PROBLEM DESCRIPTION: Exactly how many lines in this data contain the word "seguir"? Only the number should be given.

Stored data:

━━━━━━━━━━

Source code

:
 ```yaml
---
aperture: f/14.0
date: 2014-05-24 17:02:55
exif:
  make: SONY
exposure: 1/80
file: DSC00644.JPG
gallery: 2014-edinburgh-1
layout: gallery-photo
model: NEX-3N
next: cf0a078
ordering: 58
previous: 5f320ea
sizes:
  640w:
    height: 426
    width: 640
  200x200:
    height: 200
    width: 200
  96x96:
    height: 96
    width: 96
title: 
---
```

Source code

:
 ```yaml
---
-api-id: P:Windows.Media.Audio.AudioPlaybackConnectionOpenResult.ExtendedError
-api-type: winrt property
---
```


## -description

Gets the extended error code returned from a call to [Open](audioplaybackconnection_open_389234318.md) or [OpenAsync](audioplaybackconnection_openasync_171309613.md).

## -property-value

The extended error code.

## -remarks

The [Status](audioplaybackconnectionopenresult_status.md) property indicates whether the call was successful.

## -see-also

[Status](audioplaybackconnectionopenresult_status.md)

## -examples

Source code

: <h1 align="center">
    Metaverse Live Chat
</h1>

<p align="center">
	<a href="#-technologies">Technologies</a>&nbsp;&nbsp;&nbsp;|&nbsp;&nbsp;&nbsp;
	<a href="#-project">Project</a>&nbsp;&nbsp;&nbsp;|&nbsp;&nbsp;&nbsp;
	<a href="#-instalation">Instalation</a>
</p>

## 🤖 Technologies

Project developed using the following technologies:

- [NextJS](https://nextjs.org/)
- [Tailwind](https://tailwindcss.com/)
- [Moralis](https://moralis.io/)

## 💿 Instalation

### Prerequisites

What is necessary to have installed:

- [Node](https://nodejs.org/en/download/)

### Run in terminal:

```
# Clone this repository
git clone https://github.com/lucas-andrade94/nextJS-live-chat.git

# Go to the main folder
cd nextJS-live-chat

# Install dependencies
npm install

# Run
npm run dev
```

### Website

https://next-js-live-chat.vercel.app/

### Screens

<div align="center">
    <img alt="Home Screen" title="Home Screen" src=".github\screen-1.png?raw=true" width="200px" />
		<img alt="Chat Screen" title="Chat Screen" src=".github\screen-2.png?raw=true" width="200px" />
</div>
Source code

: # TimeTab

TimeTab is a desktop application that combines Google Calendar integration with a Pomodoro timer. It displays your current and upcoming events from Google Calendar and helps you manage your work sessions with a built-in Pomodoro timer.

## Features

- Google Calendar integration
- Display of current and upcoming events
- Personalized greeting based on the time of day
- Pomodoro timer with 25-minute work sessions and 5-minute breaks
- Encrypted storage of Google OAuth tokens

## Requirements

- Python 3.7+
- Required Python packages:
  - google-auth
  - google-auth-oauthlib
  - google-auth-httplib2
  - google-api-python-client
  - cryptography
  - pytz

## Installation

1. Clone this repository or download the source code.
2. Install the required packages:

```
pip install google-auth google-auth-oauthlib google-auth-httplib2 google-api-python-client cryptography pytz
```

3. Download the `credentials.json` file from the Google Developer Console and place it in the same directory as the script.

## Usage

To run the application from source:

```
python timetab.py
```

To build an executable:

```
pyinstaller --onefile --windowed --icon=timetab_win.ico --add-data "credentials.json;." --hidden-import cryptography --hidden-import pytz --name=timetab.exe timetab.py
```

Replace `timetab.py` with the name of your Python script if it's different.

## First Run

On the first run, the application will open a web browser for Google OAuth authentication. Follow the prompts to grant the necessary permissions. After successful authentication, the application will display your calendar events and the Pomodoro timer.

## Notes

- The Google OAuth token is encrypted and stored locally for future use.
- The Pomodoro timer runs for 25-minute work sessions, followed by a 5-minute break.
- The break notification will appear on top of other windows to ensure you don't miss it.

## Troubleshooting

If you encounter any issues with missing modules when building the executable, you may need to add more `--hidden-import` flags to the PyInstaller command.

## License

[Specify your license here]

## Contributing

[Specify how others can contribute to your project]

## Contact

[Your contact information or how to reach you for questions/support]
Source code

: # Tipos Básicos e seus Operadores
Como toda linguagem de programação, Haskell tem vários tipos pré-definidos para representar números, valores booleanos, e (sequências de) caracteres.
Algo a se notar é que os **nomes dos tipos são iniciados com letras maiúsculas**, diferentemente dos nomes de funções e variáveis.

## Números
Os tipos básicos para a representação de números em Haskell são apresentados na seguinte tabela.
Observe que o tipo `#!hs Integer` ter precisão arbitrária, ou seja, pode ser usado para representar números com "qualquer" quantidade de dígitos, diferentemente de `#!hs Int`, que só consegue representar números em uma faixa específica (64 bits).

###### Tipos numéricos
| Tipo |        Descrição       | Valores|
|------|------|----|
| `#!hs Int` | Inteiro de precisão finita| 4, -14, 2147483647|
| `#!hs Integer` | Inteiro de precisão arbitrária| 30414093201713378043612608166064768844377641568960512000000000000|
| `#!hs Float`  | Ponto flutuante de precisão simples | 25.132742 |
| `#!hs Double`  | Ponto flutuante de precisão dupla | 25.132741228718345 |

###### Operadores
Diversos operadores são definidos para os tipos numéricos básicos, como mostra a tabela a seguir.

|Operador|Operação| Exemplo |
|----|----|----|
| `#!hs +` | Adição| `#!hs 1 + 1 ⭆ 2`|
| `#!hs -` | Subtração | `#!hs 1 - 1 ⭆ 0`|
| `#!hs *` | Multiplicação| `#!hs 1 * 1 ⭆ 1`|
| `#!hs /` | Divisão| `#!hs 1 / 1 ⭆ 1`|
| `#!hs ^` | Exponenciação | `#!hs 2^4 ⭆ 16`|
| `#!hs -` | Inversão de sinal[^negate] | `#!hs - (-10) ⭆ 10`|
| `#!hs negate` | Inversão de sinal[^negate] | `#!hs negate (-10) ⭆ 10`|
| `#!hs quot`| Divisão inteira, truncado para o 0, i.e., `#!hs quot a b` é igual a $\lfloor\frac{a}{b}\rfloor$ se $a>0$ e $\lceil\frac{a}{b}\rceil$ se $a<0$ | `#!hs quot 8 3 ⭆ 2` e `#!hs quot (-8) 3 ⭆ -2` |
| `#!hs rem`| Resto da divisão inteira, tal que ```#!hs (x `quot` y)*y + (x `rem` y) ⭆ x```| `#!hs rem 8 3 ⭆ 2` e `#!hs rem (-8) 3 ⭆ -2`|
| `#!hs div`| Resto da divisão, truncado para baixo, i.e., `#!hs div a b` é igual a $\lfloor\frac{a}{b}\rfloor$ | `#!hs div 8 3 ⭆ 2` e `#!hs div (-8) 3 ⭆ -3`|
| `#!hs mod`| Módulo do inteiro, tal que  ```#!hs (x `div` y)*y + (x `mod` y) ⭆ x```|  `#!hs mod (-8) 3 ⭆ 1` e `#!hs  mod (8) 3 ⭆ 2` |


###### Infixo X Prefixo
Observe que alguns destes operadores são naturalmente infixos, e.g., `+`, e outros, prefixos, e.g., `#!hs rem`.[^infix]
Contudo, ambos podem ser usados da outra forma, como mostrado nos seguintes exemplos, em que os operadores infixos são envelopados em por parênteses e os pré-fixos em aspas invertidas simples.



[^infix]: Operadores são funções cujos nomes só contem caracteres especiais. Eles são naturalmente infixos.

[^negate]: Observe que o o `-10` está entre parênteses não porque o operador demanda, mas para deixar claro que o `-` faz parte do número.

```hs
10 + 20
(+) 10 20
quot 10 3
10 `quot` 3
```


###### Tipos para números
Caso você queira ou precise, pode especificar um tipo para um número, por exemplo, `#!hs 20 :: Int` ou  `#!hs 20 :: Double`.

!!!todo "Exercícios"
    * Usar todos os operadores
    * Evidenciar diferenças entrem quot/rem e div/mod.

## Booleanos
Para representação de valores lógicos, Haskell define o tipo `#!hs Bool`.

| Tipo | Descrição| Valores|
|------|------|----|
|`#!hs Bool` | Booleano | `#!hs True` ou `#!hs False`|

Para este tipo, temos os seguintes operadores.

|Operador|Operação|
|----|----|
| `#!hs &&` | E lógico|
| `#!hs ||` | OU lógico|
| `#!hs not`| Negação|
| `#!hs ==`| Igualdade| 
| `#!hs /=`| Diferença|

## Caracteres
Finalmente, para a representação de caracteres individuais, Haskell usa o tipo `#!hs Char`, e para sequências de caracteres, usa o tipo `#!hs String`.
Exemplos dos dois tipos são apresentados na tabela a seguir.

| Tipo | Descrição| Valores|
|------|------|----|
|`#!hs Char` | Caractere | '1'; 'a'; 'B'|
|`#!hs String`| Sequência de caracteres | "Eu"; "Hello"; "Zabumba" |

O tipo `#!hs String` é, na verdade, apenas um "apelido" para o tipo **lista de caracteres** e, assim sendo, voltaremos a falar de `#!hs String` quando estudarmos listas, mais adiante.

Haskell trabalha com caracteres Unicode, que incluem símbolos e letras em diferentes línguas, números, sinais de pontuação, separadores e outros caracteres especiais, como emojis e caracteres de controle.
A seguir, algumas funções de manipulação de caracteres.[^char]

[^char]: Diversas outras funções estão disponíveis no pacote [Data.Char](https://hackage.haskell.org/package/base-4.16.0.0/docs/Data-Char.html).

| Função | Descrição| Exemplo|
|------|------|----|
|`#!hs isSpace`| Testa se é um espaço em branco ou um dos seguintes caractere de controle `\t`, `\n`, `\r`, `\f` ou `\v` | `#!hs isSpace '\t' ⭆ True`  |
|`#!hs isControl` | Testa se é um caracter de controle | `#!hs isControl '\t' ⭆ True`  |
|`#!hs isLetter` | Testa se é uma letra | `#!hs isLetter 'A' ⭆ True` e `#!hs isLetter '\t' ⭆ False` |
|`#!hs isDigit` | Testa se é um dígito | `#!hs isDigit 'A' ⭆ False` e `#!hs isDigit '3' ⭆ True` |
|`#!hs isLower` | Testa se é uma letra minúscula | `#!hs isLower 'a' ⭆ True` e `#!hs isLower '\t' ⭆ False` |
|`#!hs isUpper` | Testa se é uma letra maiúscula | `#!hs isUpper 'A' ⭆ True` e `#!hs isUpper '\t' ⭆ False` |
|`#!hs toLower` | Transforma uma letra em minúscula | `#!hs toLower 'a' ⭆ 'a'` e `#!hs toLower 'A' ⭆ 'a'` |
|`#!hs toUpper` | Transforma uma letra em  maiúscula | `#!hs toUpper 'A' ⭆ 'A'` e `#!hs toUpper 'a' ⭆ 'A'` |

━━━━━━━━━━

ANSWER SECTION: 3